Items from a dataset:
———

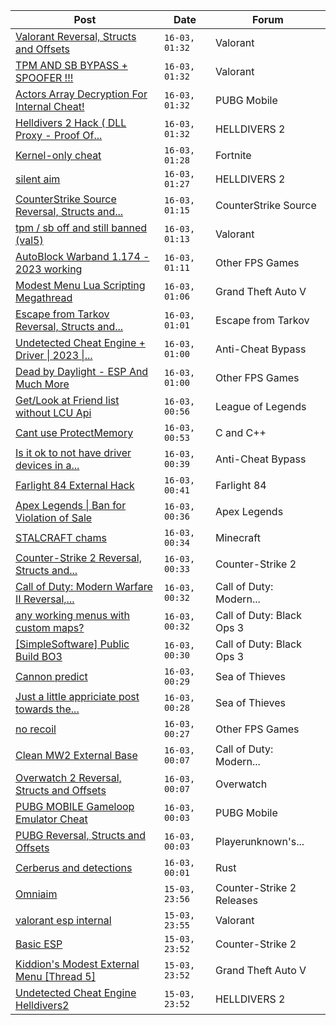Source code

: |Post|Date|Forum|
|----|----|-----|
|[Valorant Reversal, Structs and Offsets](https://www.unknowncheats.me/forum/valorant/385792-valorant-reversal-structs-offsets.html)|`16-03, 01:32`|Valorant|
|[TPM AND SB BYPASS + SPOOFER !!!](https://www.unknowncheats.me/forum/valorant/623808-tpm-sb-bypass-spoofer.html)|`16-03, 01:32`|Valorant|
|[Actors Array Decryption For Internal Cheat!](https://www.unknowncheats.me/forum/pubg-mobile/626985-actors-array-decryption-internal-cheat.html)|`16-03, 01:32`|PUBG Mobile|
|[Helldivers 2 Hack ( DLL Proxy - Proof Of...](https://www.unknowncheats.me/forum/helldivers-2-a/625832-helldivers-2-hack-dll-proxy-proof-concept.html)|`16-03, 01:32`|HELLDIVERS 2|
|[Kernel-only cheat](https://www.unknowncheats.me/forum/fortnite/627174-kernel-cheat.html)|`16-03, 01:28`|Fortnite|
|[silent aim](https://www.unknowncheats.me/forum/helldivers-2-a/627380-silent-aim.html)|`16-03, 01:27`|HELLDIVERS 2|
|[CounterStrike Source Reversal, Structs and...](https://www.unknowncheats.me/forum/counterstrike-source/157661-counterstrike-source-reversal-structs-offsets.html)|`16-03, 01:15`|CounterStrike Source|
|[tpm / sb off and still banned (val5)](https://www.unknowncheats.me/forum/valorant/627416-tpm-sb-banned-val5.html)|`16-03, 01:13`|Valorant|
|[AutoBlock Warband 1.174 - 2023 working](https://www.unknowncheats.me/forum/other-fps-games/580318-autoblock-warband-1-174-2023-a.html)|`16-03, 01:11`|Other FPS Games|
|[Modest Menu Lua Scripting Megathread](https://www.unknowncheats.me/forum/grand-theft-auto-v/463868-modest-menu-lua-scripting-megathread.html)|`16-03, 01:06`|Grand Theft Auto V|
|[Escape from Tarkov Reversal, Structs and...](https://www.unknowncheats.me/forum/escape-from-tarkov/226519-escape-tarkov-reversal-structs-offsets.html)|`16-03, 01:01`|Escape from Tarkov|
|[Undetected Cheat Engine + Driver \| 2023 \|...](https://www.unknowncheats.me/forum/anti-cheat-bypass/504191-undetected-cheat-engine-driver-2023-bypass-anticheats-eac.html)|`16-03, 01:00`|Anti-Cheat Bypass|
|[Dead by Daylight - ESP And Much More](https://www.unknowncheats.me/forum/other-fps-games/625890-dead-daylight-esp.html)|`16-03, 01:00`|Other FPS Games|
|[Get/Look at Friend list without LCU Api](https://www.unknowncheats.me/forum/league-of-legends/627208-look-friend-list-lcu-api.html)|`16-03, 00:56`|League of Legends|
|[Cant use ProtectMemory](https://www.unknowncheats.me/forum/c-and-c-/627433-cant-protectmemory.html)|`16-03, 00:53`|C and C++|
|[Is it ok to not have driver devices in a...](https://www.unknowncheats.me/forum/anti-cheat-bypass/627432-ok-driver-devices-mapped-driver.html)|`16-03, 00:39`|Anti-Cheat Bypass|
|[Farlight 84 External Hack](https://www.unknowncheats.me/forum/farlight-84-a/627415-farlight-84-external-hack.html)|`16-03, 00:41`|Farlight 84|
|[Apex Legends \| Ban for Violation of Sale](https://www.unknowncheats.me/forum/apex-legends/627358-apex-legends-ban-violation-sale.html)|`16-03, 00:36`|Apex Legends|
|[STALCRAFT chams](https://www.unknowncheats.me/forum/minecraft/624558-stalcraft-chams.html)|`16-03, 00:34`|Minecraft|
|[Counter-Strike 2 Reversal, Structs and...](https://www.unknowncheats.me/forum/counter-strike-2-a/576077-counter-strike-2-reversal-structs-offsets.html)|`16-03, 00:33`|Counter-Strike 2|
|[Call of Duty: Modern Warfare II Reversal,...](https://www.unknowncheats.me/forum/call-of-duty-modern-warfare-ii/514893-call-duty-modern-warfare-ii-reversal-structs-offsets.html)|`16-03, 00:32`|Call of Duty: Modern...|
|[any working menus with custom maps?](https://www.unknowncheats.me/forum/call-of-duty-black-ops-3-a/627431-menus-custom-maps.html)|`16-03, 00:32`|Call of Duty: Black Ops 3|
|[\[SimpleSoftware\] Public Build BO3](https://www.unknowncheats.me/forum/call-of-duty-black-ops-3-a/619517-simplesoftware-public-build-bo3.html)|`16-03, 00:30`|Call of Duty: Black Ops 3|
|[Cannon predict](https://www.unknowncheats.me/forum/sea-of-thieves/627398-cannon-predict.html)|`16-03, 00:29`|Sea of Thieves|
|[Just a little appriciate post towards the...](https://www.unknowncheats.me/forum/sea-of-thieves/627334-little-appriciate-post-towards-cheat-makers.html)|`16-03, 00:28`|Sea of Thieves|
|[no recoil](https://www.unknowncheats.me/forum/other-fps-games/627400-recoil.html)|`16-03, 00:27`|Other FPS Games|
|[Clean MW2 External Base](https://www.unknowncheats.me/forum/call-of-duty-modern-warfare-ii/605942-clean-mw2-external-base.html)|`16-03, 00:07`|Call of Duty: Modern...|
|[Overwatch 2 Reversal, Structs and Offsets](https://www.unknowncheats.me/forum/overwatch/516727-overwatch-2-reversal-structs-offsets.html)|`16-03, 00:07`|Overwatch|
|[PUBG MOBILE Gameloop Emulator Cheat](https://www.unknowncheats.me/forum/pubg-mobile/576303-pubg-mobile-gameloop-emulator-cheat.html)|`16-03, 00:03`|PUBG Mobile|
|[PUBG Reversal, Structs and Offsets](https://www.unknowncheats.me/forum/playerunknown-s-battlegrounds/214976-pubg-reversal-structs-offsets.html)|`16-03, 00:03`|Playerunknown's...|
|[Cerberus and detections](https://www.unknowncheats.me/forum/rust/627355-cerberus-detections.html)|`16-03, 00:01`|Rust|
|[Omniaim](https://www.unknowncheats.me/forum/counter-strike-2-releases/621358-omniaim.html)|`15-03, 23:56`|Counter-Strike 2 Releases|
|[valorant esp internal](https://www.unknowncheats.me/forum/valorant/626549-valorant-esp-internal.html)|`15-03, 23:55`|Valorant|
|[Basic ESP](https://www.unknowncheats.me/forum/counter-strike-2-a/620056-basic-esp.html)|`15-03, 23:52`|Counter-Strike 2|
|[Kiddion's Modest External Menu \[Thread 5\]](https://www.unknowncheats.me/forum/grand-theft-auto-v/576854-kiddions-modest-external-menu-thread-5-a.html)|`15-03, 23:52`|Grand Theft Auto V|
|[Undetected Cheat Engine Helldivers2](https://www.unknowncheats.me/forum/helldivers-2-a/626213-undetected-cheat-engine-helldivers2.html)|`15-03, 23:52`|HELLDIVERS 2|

———

Could you set down verbatim the lines from the beginning of the entries above through the line containing "Tarkov Reversal, Structs", both included, leaving out the pictures?

▸ **Solution**
Source code

: |Post|Date|Forum|
|----|----|-----|
|[Valorant Reversal, Structs and Offsets](https://www.unknowncheats.me/forum/valorant/385792-valorant-reversal-structs-offsets.html)|`16-03, 01:32`|Valorant|
|[TPM AND SB BYPASS + SPOOFER !!!](https://www.unknowncheats.me/forum/valorant/623808-tpm-sb-bypass-spoofer.html)|`16-03, 01:32`|Valorant|
|[Actors Array Decryption For Internal Cheat!](https://www.unknowncheats.me/forum/pubg-mobile/626985-actors-array-decryption-internal-cheat.html)|`16-03, 01:32`|PUBG Mobile|
|[Helldivers 2 Hack ( DLL Proxy - Proof Of...](https://www.unknowncheats.me/forum/helldivers-2-a/625832-helldivers-2-hack-dll-proxy-proof-concept.html)|`16-03, 01:32`|HELLDIVERS 2|
|[Kernel-only cheat](https://www.unknowncheats.me/forum/fortnite/627174-kernel-cheat.html)|`16-03, 01:28`|Fortnite|
|[silent aim](https://www.unknowncheats.me/forum/helldivers-2-a/627380-silent-aim.html)|`16-03, 01:27`|HELLDIVERS 2|
|[CounterStrike Source Reversal, Structs and...](https://www.unknowncheats.me/forum/counterstrike-source/157661-counterstrike-source-reversal-structs-offsets.html)|`16-03, 01:15`|CounterStrike Source|
|[tpm / sb off and still banned (val5)](https://www.unknowncheats.me/forum/valorant/627416-tpm-sb-banned-val5.html)|`16-03, 01:13`|Valorant|
|[AutoBlock Warband 1.174 - 2023 working](https://www.unknowncheats.me/forum/other-fps-games/580318-autoblock-warband-1-174-2023-a.html)|`16-03, 01:11`|Other FPS Games|
|[Modest Menu Lua Scripting Megathread](https://www.unknowncheats.me/forum/grand-theft-auto-v/463868-modest-menu-lua-scripting-megathread.html)|`16-03, 01:06`|Grand Theft Auto V|
|[Escape from Tarkov Reversal, Structs and...](https://www.unknowncheats.me/forum/escape-from-tarkov/226519-escape-tarkov-reversal-structs-offsets.html)|`16-03, 01:01`|Escape from Tarkov|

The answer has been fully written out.